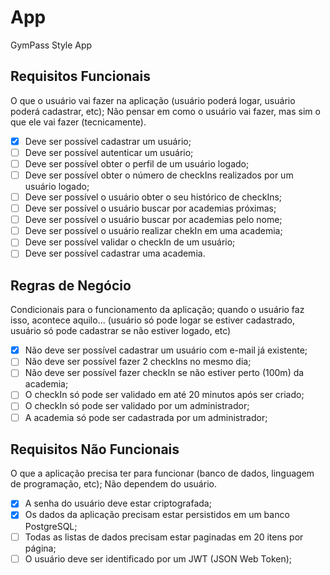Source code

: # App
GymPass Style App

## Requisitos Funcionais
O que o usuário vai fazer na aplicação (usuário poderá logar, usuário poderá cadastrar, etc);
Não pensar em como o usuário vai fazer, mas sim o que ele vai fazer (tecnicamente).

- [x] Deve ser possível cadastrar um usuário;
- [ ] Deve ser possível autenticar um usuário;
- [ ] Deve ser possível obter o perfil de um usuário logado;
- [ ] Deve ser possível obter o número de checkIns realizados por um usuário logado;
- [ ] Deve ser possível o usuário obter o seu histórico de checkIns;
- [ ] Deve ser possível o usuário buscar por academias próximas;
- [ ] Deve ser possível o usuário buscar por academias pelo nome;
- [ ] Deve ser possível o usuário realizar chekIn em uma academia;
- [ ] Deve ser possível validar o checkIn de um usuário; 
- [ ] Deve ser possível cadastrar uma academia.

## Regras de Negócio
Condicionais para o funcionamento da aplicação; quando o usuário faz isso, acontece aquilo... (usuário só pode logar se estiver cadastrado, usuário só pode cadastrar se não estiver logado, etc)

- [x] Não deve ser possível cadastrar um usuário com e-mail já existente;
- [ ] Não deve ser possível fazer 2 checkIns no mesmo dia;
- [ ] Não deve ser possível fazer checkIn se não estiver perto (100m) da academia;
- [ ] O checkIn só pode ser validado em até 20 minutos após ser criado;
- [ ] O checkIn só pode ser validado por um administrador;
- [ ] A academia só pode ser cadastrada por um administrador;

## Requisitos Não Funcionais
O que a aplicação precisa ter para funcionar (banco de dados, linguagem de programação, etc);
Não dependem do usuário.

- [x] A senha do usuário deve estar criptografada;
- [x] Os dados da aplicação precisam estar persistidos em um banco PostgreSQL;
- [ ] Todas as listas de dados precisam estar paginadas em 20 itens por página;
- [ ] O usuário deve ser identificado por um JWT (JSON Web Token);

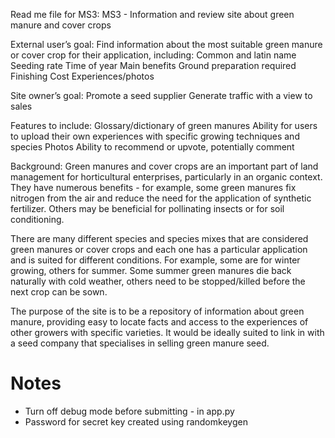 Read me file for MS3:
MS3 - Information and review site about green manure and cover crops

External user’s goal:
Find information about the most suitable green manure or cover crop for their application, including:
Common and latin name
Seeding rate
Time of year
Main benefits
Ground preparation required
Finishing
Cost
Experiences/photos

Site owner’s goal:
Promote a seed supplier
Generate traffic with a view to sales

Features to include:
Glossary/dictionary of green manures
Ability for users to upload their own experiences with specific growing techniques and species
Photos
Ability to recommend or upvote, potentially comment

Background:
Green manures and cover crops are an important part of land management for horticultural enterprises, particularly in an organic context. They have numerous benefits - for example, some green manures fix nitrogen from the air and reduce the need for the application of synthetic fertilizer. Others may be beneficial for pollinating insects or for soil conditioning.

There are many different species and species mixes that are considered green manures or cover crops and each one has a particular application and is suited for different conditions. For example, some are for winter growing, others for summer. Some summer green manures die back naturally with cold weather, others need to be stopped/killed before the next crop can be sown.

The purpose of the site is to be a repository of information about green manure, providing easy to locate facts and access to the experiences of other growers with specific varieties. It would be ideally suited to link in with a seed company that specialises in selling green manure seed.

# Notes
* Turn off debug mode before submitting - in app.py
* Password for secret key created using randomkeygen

_ _ _ _ _ _ _

(Work order):
What is needed is an exact copy of only the lines above from the one with "academias pelo nome;" to the one with "Glossary/dictionary of green manures", both kept, with every picture left out.

(Reply):
- [ ] Deve ser possível o usuário buscar por academias pelo nome;
- [ ] Deve ser possível o usuário realizar chekIn em uma academia;
- [ ] Deve ser possível validar o checkIn de um usuário; 
- [ ] Deve ser possível cadastrar uma academia.

## Regras de Negócio
Condicionais para o funcionamento da aplicação; quando o usuário faz isso, acontece aquilo... (usuário só pode logar se estiver cadastrado, usuário só pode cadastrar se não estiver logado, etc)

- [x] Não deve ser possível cadastrar um usuário com e-mail já existente;
- [ ] Não deve ser possível fazer 2 checkIns no mesmo dia;
- [ ] Não deve ser possível fazer checkIn se não estiver perto (100m) da academia;
- [ ] O checkIn só pode ser validado em até 20 minutos após ser criado;
- [ ] O checkIn só pode ser validado por um administrador;
- [ ] A academia só pode ser cadastrada por um administrador;

## Requisitos Não Funcionais
O que a aplicação precisa ter para funcionar (banco de dados, linguagem de programação, etc);
Não dependem do usuário.

- [x] A senha do usuário deve estar criptografada;
- [x] Os dados da aplicação precisam estar persistidos em um banco PostgreSQL;
- [ ] Todas as listas de dados precisam estar paginadas em 20 itens por página;
- [ ] O usuário deve ser identificado por um JWT (JSON Web Token);

 Read me file for MS3:
MS3 - Information and review site about green manure and cover crops

External user’s goal:
Find information about the most suitable green manure or cover crop for their application, including:
Common and latin name
Seeding rate
Time of year
Main benefits
Ground preparation required
Finishing
Cost
Experiences/photos

Site owner’s goal:
Promote a seed supplier
Generate traffic with a view to sales

Features to include:
Glossary/dictionary of green manures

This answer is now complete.